TERI SÁENZ - CHUCHERIAS Y QUINCALLA

Si por el yayo Tasio fuera, San Mateo no duraría ni una semana ni diez días. Descartado el traslado del santo a alguna fecha estival donde el astro no sea tan traicionero para evitar una revolución católica, el abuelo es partidario de concentrar el programa en una sola jornada. Sabe que tampoco satisfaría a ese ADN tan logroñés con querencia a quejarse siempre por una cosa y la contrario, pero según su tesis ahorraría debates estériles y convertiría San Mateo en uno de esos virus de 24 horas que para cuando quieres darte cuenta lo que duelen ya se han pasado. La cosa empezaría (y acabaría) el 21 de septiembre. El disparo del cohete sería, como siempre, el punto de arranque en la plaza del Ayuntamiento. Sin solución de continuidad y aprovechando la excitación de la masa, se desmontaría el tinglado para dar allí mismo un concierto de postín con la respuesta del público al fin garantizada. Antes de los bises hay tiempo para desplazar al mogollón hasta El Espolón y celebrar solemnemente el pisado de la uva. De camino, propone agrupar en línea todas las degustaciones que ahora se reparten durante la semana al estilo de esos avituallamientos de la vuelta ciclista, pero recogiendo sobre la marcha panceta, choricillo y lomo con pimientos en vez de barritas energéticas.

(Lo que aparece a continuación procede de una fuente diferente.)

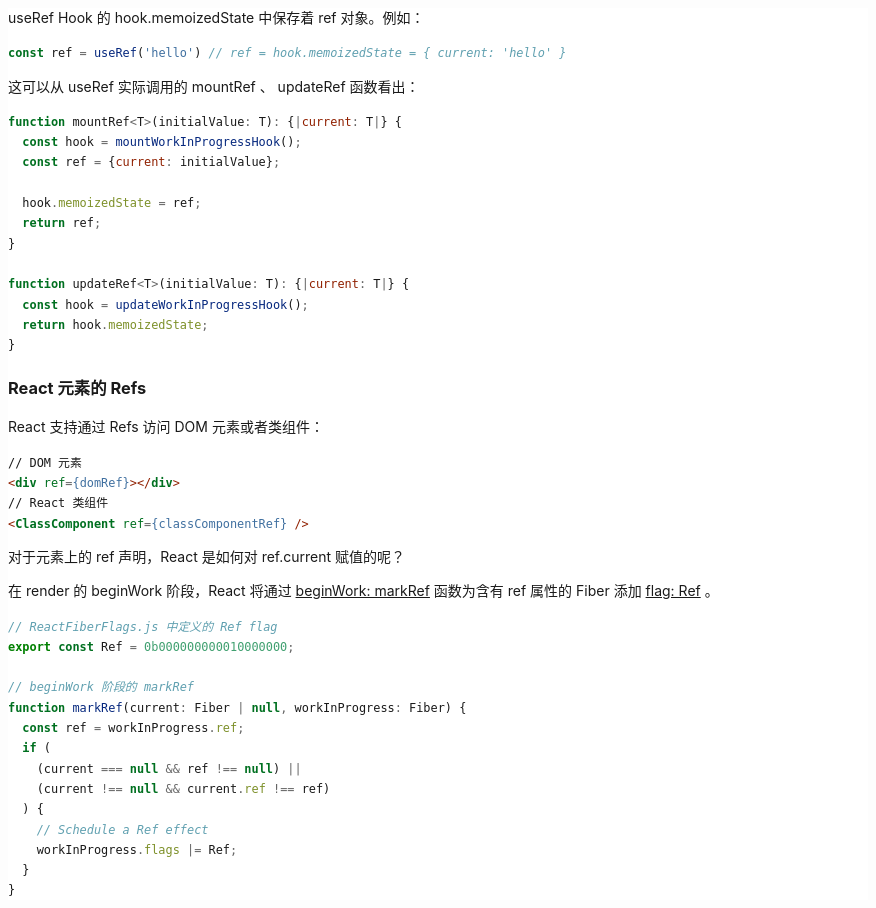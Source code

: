 useRef Hook 的 hook.memoizedState 中保存着 ref 对象。例如：

```javascript
const ref = useRef('hello') // ref = hook.memoizedState = { current: 'hello' }
```

这可以从 useRef 实际调用的 mountRef 、 updateRef 函数看出：

```javascript
function mountRef<T>(initialValue: T): {|current: T|} {
  const hook = mountWorkInProgressHook();
  const ref = {current: initialValue};

  hook.memoizedState = ref;
  return ref;
}

function updateRef<T>(initialValue: T): {|current: T|} {
  const hook = updateWorkInProgressHook();
  return hook.memoizedState;
}
```

### React 元素的 Refs

React 支持通过 Refs 访问 DOM 元素或者类组件：

```html
// DOM 元素
<div ref={domRef}></div>
// React 类组件
<ClassComponent ref={classComponentRef} />
```

对于元素上的 ref 声明，React 是如何对 ref.current 赋值的呢？

在 render 的 beginWork 阶段，React 将通过 [beginWork: markRef](https://github.com/facebook/react/blob/17.0.2/packages/react-reconciler/src/ReactFiberBeginWork.old.js#L691) 函数为含有 ref 属性的 Fiber 添加 [flag: Ref](https://github.com/facebook/react/blob/17.0.2/packages/react-reconciler/src/ReactFiberFlags.js#L24) 。

```javascript
// ReactFiberFlags.js 中定义的 Ref flag
export const Ref = 0b000000000010000000;

// beginWork 阶段的 markRef
function markRef(current: Fiber | null, workInProgress: Fiber) {
  const ref = workInProgress.ref;
  if (
    (current === null && ref !== null) ||
    (current !== null && current.ref !== ref)
  ) {
    // Schedule a Ref effect
    workInProgress.flags |= Ref;
  }
}
```
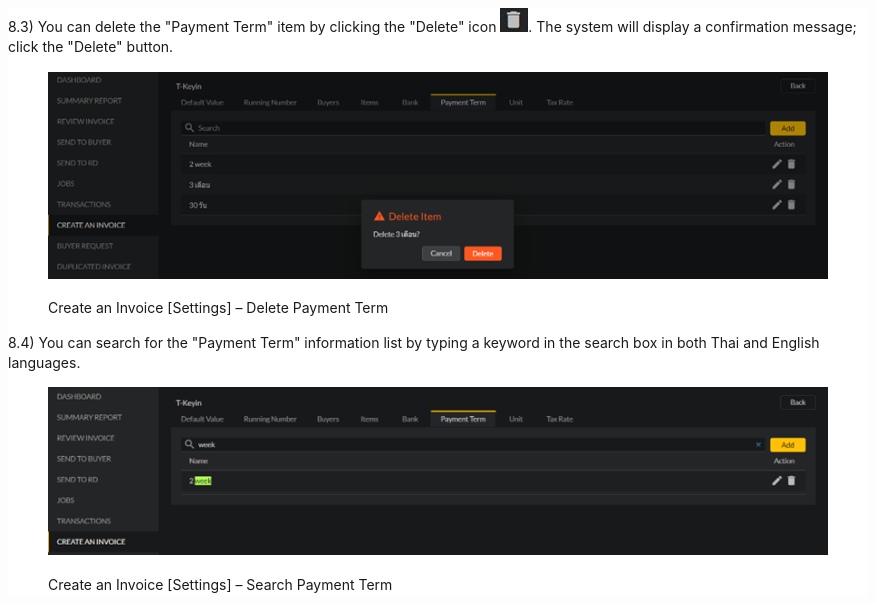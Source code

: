 8.3) You can delete the "Payment Term" item by clicking the "Delete" icon ![](<../../.gitbook/assets/image (298).png>). The system will display a confirmation message; click the "Delete" button.

<figure><img src="../../.gitbook/assets/image (309).png" alt=""><figcaption><p>Create an Invoice [Settings] – Delete Payment Term</p></figcaption></figure>

8.4) You can search for the "Payment Term" information list by typing a keyword in the search box in both Thai and English languages.

<figure><img src="../../.gitbook/assets/image (289).png" alt=""><figcaption><p>Create an Invoice [Settings] – Search Payment Term</p></figcaption></figure>
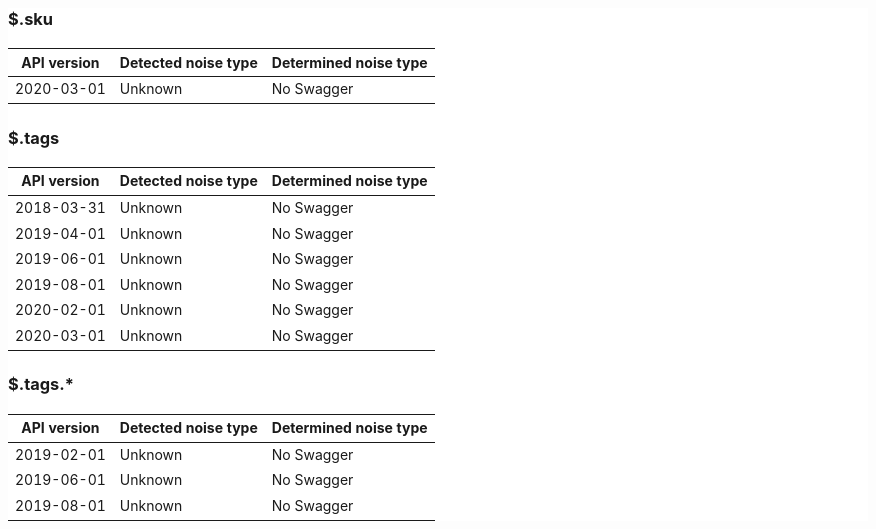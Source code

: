 ### \$.sku

| API version | Detected noise type | Determined noise type |
| ----------- | ------------------- | --------------------- |
| 2020-03-01  | Unknown             | No Swagger            |

### \$.tags

| API version | Detected noise type | Determined noise type |
| ----------- | ------------------- | --------------------- |
| 2018-03-31  | Unknown             | No Swagger            |
| 2019-04-01  | Unknown             | No Swagger            |
| 2019-06-01  | Unknown             | No Swagger            |
| 2019-08-01  | Unknown             | No Swagger            |
| 2020-02-01  | Unknown             | No Swagger            |
| 2020-03-01  | Unknown             | No Swagger            |

### \$.tags.*

| API version | Detected noise type | Determined noise type |
| ----------- | ------------------- | --------------------- |
| 2019-02-01  | Unknown             | No Swagger            |
| 2019-06-01  | Unknown             | No Swagger            |
| 2019-08-01  | Unknown             | No Swagger            |
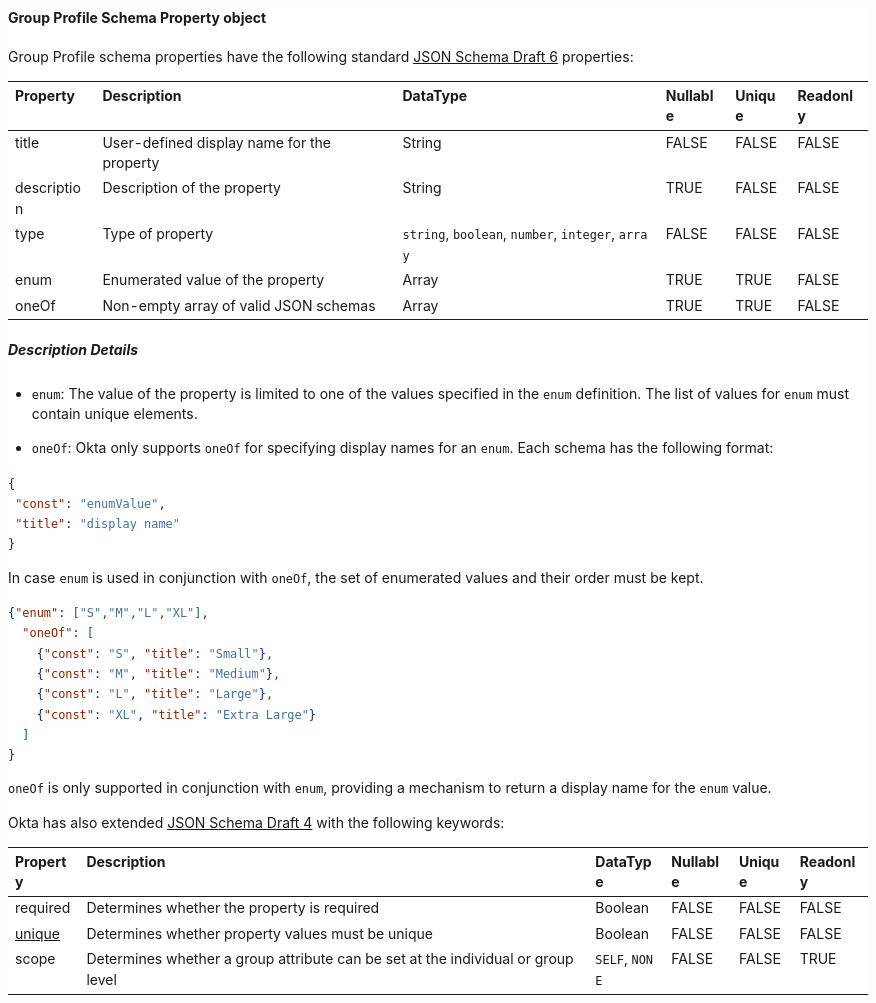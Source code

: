 #### Group Profile Schema Property object

Group Profile schema properties have the following standard [JSON Schema Draft 6](https://tools.ietf.org/html/draft-wright-json-schema-validation-01) properties:

| Property                       | Description                                | DataType                                          | Nullable | Unique | Readonly |
|:-------------------------------|:-------------------------------------------|:--------------------------------------------------|:---------|:-------|:---------|
| title                          | User-defined display name for the property | String                                            | FALSE    | FALSE  | FALSE    |
| description                    | Description of the property                | String                                            | TRUE     | FALSE  | FALSE    |
| type                           | Type of property                           | `string`, `boolean`, `number`, `integer`, `array` | FALSE    | FALSE  | FALSE    |
| enum                           | Enumerated value of the property           | Array                                             | TRUE     | TRUE   | FALSE    |
| oneOf                          | Non-empty array of valid JSON schemas      | Array                                             | TRUE     | TRUE   | FALSE    |

##### Description Details

* `enum`: The value of the property is limited to one of the values specified in the `enum` definition. The list of values for `enum` must contain unique elements.

* `oneOf`: Okta only supports `oneOf` for specifying display names for an `enum`. Each schema has the following format:

 ```json
{
  "const": "enumValue",
  "title": "display name"
}
 ```

In case `enum` is used in conjunction with `oneOf`, the set of enumerated values and their order must be kept.

```json
{"enum": ["S","M","L","XL"],
  "oneOf": [
    {"const": "S", "title": "Small"},
    {"const": "M", "title": "Medium"},
    {"const": "L", "title": "Large"},
    {"const": "XL", "title": "Extra Large"}
  ]
}
 ```

`oneOf` is only supported in conjunction with `enum`, providing a mechanism to return a display name for the `enum` value.

Okta has also extended [JSON Schema Draft 4](https://tools.ietf.org/html/draft-zyp-json-schema-04) with the following keywords:

| Property                       | Description                                                                      | DataType                    | Nullable | Unique | Readonly |
| :----------------------------- | :------------------------------------------------------------------------------- | :-------------------------- | :------- | :----- | :------- |
| required                       | Determines whether the property is required                                      | Boolean                     | FALSE    | FALSE  | FALSE    |
| [unique](#unique-attribute)    | Determines whether property values must be unique                                | Boolean                     | FALSE    | FALSE  | FALSE    |
| scope                          | Determines whether a group attribute can be set at the individual or group level | `SELF`, `NONE`              | FALSE    | FALSE  | TRUE     |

Al fondo, Gorgorito dando estacazos; en un lateral, las peñas de brinco en brinco; más allá, joteros exaltando los himnos locales; en algún hueco vacante, un Micky falso que venda globos a los niños mientras gira el tren chispita. Todo listo ya para la quema de la cuba y, aprovechando la noche, una única pero estruendosa ración de fuegos artificiales. La única duda de Tasio es en qué minuto libre pinchará Carlos Jean.